Béla Tarr est un cinéaste hors-normes, auteur d’une poignée de films allant de l’essai néoréaliste claustrophobe à la grande fresque hallucinée (Satantango, sept heures, qui sort enfin en mars). Les Harmonies Werckmeister, son septième film, le premier à sortir dans les salles françaises, confirme le phénomène d’aspiration qui a vu le cinéma de Tarr plonger dans un gouffre béant partagé entre chaos médiéval et cosmos fantasmatique, une sorte de vertige métaphysique et sensoriel traversé de visions sidérantes. Le film part d’un simple constat relatif aux travaux d’Andreas Werckmeister, compositeur allemand du XVIIe qui, « en divisant l’octave en douze parties mathématiquement égales », rompit brutalement le rapport de la musique au divin.

Valushka, un jeune postier illuminé, passe de maisons en maisons dans un village de la grande plaine hongroise, trouvant refuge dès qu’il le peut chez Eszter, une vieille figure honorifique de la communauté locale. Ce dernier, musicien, partage avec Valushka un goût pour les beautés classiques et une ineffable foi dans les puissances de la création divine. Lorsque débarque un étrange cirque sur la place, exposant une immense baleine morte, le chaos s’installe peu à peu. Devant les plus effroyables rumeurs, deux solutions se dessinent : anarchie sauvage (l’insoutenable mise à sac d’un hôpital par une horde de prolétaires magnétisés par un mystérieux prince) ou retour à l’ordre aux consonances fascistes (l’ex-compagne d’Eszter qui dresse un plan avec l’armée). Entre les deux, que reste-t-il ? Valushka et Eszter, justement, simples regards filtrants dont tout le film va s’attacher à suivre les déambulations bohèmes et mélancoliques, jusqu’à ce qu’ils perdent toute place dans la société.. La surpuissante beauté des Harmonies Werckmeister vient de ce pur regard d’accompagnement, toujours posté en retrait, à hauteur d’homme, qui traverse le film sans jamais faiblir, avec la grâce triste d’un vol de lourd oiseau nocturne (de longs travellings et plans-séquences qui confinent à la torpeur la plus envoûtante).
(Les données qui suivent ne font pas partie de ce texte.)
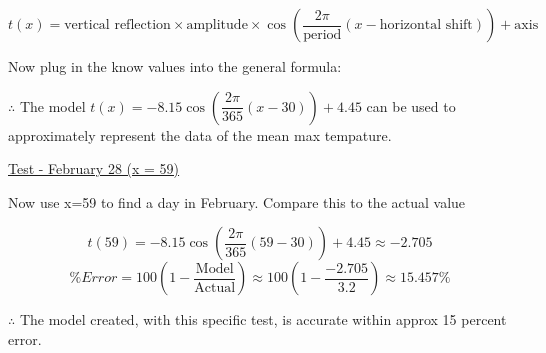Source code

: \documentclass[12pt]{book}
\begin{document}
\begin{enumerate}
$$t(x) = \text{vertical reflection} \times \text{amplitude} \times \cos\left( \dfrac{2\pi}{\text{period}}  (x - \text{horizontal shift}) \right) + \text{axis}$$

\newpage

\begin{center}
    Now plug in the know values into the general formula:
\end{center}

$\therefore$ The model $\boxed{t(x) = -8.15\cos\left( \dfrac{2\pi}{365} (x - 30) \right) + 4.45}$ can be used to approximately represent the data of the mean max tempature.

\vspace{0.3cm}
\underline{Test - February 28 (x = 59)}

Now use x=59 to find a day in February. Compare this to the actual value

$$t(59) = -8.15\cos\left( \dfrac{2\pi}{365} (59 - 30) \right) + 4.45 \approx -2.705$$
\vspace{0.1cm}
$$\% Error = 100\left(1-\dfrac{\text{Model}}{\text{Actual}}\right) \approx 100\left(1-\dfrac{-2.705}{3.2}\right) \approx \boxed{15.457\%}$$

\begin{center}
    $\therefore$ The model created, with this specific test, is accurate within approx 15 percent error.
\end{center}

\newpage


\end{enumerate}
\end{document}

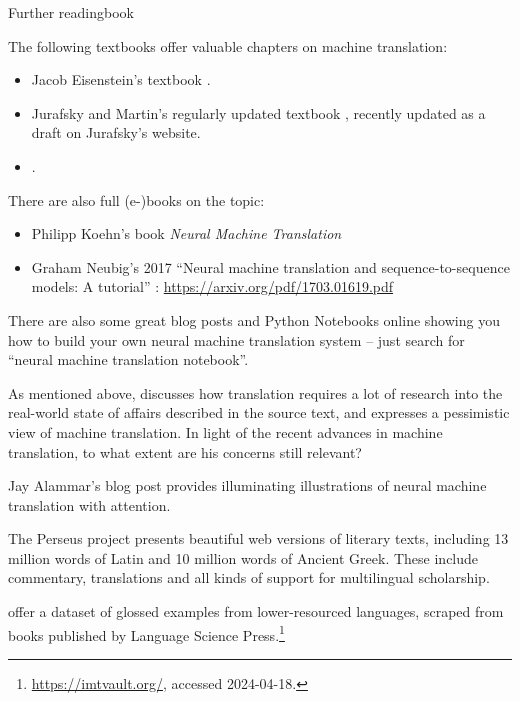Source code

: \begin{tblsfilledsymbol}{Further reading}{book}
    
The following textbooks offer valuable chapters on machine translation:

\begin{itemize}

\item Jacob Eisenstein's  textbook \citep{Eisenstein:2019}.

\item Jurafsky and Martin's regularly updated textbook \citet{Jurafsky.Martin-09}, recently updated as a draft on Jurafsky's website.

\item {} \citep{LanguageFiles13}.

\end{itemize}

There are also full (e-)books on the topic:

\begin{itemize}

\item Philipp Koehn's  book \textit{Neural Machine Translation}  \citep{Koehn:2020}

\item Graham Neubig's  2017 ``Neural machine translation and sequence-to-sequence models: A tutorial'' : \url{https://arxiv.org/pdf/1703.01619.pdf} \citep{Neubig:2017}

\end{itemize}

There are also some great blog posts and Python Notebooks online showing you how to build your own neural machine translation system -- just search for ``neural machine translation notebook''.

As mentioned above, \citet{Piron:1988} discusses how translation requires a lot of research into the real-world state of affairs described in the source text, and expresses a pessimistic view of machine translation.  In light of the recent advances in machine translation, to what extent are his concerns still relevant?

Jay Alammar's blog post \citep{Alammar:2018} provides illuminating illustrations of neural machine translation with attention.



The Perseus project \citep{perseus} presents beautiful web versions of
literary texts, including 13 million words of Latin and 10 million
words of Ancient Greek. These include commentary, translations and all
kinds of support for multilingual scholarship.

\citet{NordhoffKramer:2022} offer a dataset of glossed examples from lower-resourced languages, scraped from books published by Language Science Press.\footnote{\url{https://imtvault.org/}, accessed 2024-04-18.}

\end{tblsfilledsymbol}
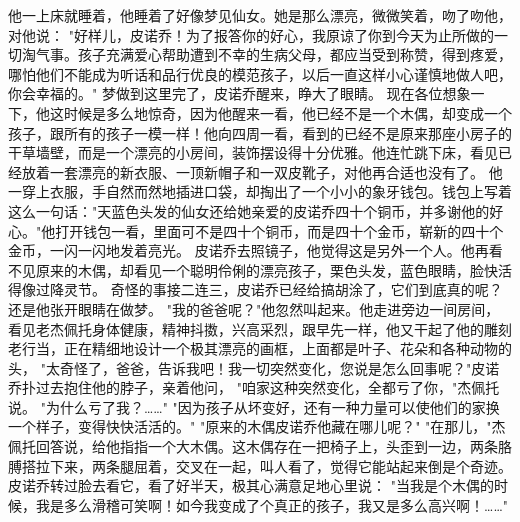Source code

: \documentclass[12pt,UTF8]{ctexbook}
\begin{document}
他一上床就睡着，他睡着了好像梦见仙女。她是那么漂亮，微微笑着，吻了吻他，对他说：
"好样儿，皮诺乔！为了报答你的好心，我原谅了你到今天为止所做的一切淘气事。孩子充满爱心帮助遭到不幸的生病父母，都应当受到称赞，得到疼爱，哪怕他们不能成为听话和品行优良的模范孩子，以后一直这样小心谨慎地做人吧，你会幸福的。"
梦做到这里完了，皮诺乔醒来，睁大了眼睛。
现在各位想象一下，他这时候是多么地惊奇，因为他醒来一看，他已经不是一个木偶，却变成一个孩子，跟所有的孩子一模一样！他向四周一看，看到的已经不是原来那座小房子的干草墙壁，而是一个漂亮的小房间，装饰摆设得十分优雅。他连忙跳下床，看见已经放着一套漂亮的新衣服、一顶新帽子和一双皮靴子，对他再合适也没有了。
他一穿上衣服，手自然而然地插进口袋，却掏出了一个小小的象牙钱包。钱包上写着这么一句话："天蓝色头发的仙女还给她亲爱的皮诺乔四十个铜币，并多谢他的好心。"他打开钱包一看，里面可不是四十个铜币，而是四十个金币，崭新的四十个金币，一闪一闪地发着亮光。
皮诺乔去照镜子，他觉得这是另外一个人。他再看不见原来的木偶，却看见一个聪明伶俐的漂亮孩子，栗色头发，蓝色眼睛，脸快活得像过降灵节。
奇怪的事接二连三，皮诺乔已经给搞胡涂了，它们到底真的呢？还是他张开眼睛在做梦。
"我的爸爸呢？"他忽然叫起来。他走进旁边一间房间，看见老杰佩托身体健康，精神抖擞，兴高采烈，跟早先一样，他又干起了他的雕刻老行当，正在精细地设计一个极其漂亮的画框，上面都是叶子、花朵和各种动物的头，
"太奇怪了，爸爸，告诉我吧！我一切突然变化，您说是怎么回事呢？"皮诺乔扑过去抱住他的脖子，亲着他问，
"咱家这种突然变化，全都亏了你，"杰佩托说。
"为什么亏了我？……"
"因为孩子从坏变好，还有一种力量可以使他们的家换一个样子，变得快快活活的。"
"原来的木偶皮诺乔他藏在哪儿呢？"
"在那儿，"杰佩托回答说，给他指指一个大木偶。这木偶存在一把椅子上，头歪到一边，两条胳膊搭拉下来，两条腿屈着，交叉在一起，叫人看了，觉得它能站起来倒是个奇迹。
皮诺乔转过脸去看它，看了好半天，极其心满意足地心里说：
"当我是个木偶的时候，我是多么滑稽可笑啊！如今我变成了个真正的孩子，我又是多么高兴啊！……"

\backmatter
\end{document}
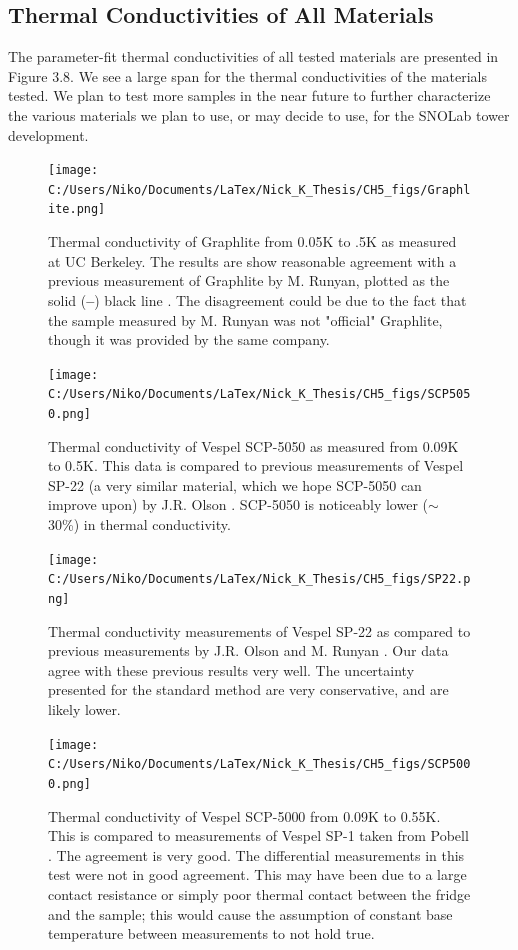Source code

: \documentclass{report}
\begin{document}
\subsection{Thermal Conductivities of All Materials}
The parameter-fit thermal conductivities of all tested materials are presented in Figure 3.8. We see a large span for the thermal conductivities of the materials tested. We plan to test more samples in the near future to further characterize the various materials we plan to use, or may decide to use, for the SNOLab tower development.

\begin{figure}[h]
\centering
\texttt{[image: C:/Users/Niko/Documents/LaTex/Nick\_K\_Thesis/CH5\_figs/Graphlite.png]}
\caption{Thermal conductivity of Graphlite from 0.05K to .5K as measured at UC Berkeley. The results are show reasonable agreement with a previous measurement of Graphlite by M. Runyan, plotted as the solid (\textbf{--}) black line \cite{run}. The disagreement could be due to the fact that the sample measured by M. Runyan was not "official" Graphlite, though it was provided by the same company.}
\end{figure}

\begin{figure}[h]
\centering
\texttt{[image: C:/Users/Niko/Documents/LaTex/Nick\_K\_Thesis/CH5\_figs/SCP5050.png]}
\caption{Thermal conductivity of Vespel SCP-5050 as measured from 0.09K to 0.5K. This data is compared to previous measurements of Vespel SP-22 (a very similar material, which we hope SCP-5050 can improve upon) by J.R. Olson \cite{ols}. SCP-5050 is noticeably lower ($\sim$ 30\%) in thermal conductivity.}
\end{figure}

\begin{figure}[h]
\centering
\texttt{[image: C:/Users/Niko/Documents/LaTex/Nick\_K\_Thesis/CH5\_figs/SP22.png]}
\caption{Thermal conductivity measurements of Vespel SP-22 as compared to previous measurements by J.R. Olson \cite{ols} and M. Runyan \cite{run}. Our data agree with these previous results very well. The uncertainty presented for the standard method are very conservative, and are likely lower. }
\end{figure}

\begin{figure}[h]
\centering
\texttt{[image: C:/Users/Niko/Documents/LaTex/Nick\_K\_Thesis/CH5\_figs/SCP5000.png]}
\caption{Thermal conductivity of Vespel SCP-5000 from 0.09K to 0.55K. This is compared to measurements of Vespel SP-1 taken from Pobell \cite{pob}. The agreement is very good. The differential measurements in this test were not in good agreement. This may have been due to a large contact resistance or simply poor thermal contact between the fridge and the sample; this would cause the assumption of constant base temperature between measurements to not hold true.}
\end{figure}
\end{document}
La durée des plans, la photographie entre noirs profonds et neige incandescente, la musique, tout ici est le signe d’une effarante maestria. Entre réalisme de la trace (tout reste à l’état de menace diffuse et de grondement lointain), sublimes envolées métaphoriques (la scène où Valushka fait le tour de la baleine) et précision kubrickienne des cadrages, Les Harmonies Werckmeister imposent une oeuvre absolument singulière, qui enveloppe et fascine, couve le spectateur et l’entraîne dans une sorte de léthargie visionnaire et désespérée. Voici donc, à coup sûr, l’un des plus beaux films de l’année 2003.